Oxidation of glyceraldehyde-3-phosphate dehydrogenase decreases sperm motility.

The relation between the activity of the sperm-specific glyceraldehyde-3-phosphate dehydrogenase (GAPDS) and the motility of sperms was investigated. It was found that the mean value of GAPDS activity in sperm samples with low motility is 2.5-3-fold lower than that in samples with high motility. Sperm motility was shown to diminish in the presence of superoxide anion, hydroxyl radical, and hydrogen peroxide. The decrease in sperm motility in the presence of hydrogen peroxide was proportional to the concentration of the oxidant and correlated with the decrease in GAPDS activity (r = 0.96). Based on the literature data on the importance of GAPDS for the motility of sperms together with the presented observations, it was concluded that the decrease in the sperm motility in the presence of reactive oxygen species is due to the oxidation of GAPDS and inhibition of glycolysis.

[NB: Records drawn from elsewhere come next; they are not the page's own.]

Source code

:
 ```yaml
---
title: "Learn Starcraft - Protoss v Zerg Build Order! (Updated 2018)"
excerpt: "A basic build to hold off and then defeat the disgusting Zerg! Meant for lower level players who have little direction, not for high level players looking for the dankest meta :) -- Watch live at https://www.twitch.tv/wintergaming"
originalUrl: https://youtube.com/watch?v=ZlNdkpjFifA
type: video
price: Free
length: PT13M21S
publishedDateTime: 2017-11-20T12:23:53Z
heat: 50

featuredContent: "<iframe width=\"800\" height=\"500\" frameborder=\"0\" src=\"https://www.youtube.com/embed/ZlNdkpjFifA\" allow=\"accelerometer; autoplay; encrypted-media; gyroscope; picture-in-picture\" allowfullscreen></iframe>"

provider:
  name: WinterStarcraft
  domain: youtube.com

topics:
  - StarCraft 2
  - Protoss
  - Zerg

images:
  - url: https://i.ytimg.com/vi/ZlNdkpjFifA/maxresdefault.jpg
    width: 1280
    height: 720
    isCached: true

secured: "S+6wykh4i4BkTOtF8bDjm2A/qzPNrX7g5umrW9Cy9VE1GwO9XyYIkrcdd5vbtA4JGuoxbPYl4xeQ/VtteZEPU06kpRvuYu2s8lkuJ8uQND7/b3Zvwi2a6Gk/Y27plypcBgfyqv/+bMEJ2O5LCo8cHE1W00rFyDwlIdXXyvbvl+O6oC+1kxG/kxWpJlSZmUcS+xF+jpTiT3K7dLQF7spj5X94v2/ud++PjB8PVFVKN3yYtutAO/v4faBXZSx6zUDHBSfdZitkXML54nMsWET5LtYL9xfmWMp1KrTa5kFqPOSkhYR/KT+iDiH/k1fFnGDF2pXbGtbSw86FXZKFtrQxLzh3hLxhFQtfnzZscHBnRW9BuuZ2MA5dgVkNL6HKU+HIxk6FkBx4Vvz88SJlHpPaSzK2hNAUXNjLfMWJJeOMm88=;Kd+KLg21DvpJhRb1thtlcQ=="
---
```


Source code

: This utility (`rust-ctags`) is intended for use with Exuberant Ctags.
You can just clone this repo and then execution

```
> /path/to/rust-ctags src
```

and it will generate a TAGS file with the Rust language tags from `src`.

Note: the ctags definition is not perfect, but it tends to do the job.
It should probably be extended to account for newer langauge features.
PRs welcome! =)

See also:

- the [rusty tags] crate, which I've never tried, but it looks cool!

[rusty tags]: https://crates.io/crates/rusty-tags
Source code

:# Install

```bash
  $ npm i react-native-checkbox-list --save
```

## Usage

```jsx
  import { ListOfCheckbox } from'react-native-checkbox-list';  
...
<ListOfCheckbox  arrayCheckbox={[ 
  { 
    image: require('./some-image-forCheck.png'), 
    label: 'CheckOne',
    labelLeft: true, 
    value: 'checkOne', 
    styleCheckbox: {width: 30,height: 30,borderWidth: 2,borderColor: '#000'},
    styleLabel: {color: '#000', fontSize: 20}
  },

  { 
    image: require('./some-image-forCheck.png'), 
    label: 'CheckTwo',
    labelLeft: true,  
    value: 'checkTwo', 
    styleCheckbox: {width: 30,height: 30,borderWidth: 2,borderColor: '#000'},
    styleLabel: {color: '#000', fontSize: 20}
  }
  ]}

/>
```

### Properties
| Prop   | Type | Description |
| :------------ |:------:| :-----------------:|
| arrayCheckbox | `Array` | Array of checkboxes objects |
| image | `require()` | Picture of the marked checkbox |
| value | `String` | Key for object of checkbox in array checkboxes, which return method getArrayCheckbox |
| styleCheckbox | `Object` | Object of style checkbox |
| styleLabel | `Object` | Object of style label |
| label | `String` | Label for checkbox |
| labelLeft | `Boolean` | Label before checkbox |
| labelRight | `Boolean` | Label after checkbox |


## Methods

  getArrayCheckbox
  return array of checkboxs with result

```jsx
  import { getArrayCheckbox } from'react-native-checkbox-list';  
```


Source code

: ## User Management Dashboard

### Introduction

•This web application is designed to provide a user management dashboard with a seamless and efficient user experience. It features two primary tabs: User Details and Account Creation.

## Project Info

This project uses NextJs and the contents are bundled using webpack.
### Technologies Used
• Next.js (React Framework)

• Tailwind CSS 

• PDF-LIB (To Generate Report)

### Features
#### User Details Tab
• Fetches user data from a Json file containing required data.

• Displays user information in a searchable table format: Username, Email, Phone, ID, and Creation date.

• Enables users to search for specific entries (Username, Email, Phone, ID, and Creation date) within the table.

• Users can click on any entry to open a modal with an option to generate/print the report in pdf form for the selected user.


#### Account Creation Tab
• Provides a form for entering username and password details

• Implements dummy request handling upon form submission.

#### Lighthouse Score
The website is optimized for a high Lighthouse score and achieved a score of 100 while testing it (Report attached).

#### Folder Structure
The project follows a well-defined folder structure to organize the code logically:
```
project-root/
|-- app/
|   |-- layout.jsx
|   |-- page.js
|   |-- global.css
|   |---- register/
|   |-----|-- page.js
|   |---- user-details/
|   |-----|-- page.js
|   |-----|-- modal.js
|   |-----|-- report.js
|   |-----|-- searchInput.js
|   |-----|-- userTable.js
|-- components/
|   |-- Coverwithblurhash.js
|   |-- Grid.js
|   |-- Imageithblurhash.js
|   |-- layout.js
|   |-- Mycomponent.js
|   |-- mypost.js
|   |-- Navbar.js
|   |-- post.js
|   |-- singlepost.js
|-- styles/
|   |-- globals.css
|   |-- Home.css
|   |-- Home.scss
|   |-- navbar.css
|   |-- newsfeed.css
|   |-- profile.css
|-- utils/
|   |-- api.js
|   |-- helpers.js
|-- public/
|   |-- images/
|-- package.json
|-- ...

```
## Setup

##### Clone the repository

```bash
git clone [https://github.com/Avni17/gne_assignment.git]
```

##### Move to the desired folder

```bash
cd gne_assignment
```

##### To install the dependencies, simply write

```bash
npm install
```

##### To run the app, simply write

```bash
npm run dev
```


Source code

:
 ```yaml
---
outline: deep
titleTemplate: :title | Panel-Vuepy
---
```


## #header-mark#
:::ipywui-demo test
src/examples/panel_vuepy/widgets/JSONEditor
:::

Recombinant human sperm-specific glyceraldehyde-3-phosphate dehydrogenase: structural basis for enhanced stability.

Sperm-specific glyceraldehyde-3-phosphate dehydrogenase (GAPDS) is bound to the fibrous sheath of the sperm flagellum through the hydrophobic N-terminal domain of the enzyme molecule. Expression of human GAPDS in E.coli cells yields inactive and insoluble protein. Presumably, the N-terminal domain prevents correct folding of the full-length recombinant enzyme. To obtain GAPDS in a soluble and active form, a recombinant enzyme lacking in 68 amino acids of the N-terminal domain (dN-GAPDS) was expressed in E.coli cells. Purified dN-GAPDS was shown to be a protein of 9.3 nm in diameter (by dynamic light scattering), which is close to the size of the muscle tetrameric glyceraldehyde-3-phosphate dehydrogenase (8.6 nm). The catalytic properties of the protein differed a little from those of the muscle glyceraldehyde-3-phoshate dehydrogenase. However, compared to muscle glyceraldehyde-3-phoshate dehydrogenase, dN-GAPDS exhibited enhanced thermostability (the transition midpoints values are 60.8 and 67.4°C, respectively) and was much more resistant towards action of guanidine hydrochloride (inactivation constants are 2.45±0.018 and 0.118 ± 0.008 min(-1), respectively). The enhanced stability of dN-GAPDS is likely to be related to some specific features of the GAPDS structure compared to that of the muscle enzyme: 1) reduced number of solvent-exposed salt bridges; 2) 2 additional buried salt bridges; and 3) 6 additional proline residues in GAPDS meeting the "proline rule". It is assumed that high stability of the sperm-specific GAPDS is of importance for the efficiency of fertilization.

Investigation of glyceraldehyde-3-phosphate dehydrogenase from human sperms.

Glyceraldehyde-3-phosphate dehydrogenase (GAPDs) was purified from human sperms and properties of the enzyme were investigated. After sonication of sperms, the most part of GAPDs is associated with the insoluble cell fraction. Trypsin treatment results in the cleavage of part of the N-terminal domain of the enzyme yielding a soluble fragment that was purified by hydrophobic chromatography on Phenyl-Sepharose. The isolated fragment was shown to be a tetramer with molecular weight of approximately 150 kD (according to Blue Native PAGE) and composed of subunits of 40 kD (according to SDS-PAGE). The specific activity of the isolated fragment reached 374 U/mg. It is supposed that GAPDs exists in sperms as the tetrameric molecule bound to the fibrous sheath of the flagellum through the N-terminus of one or two subunits. Comparative study of the amino acid sequences of mammalian GAPDs revealed conservative cysteine residues (C21, C94, and C150) that are specific for the sperm isoenzyme and absent in the somatic isoenzyme. Residue C21 can be involved in the formation of the disulfide bond between the N-terminal domain of GAPDs and fibrous sheath proteins.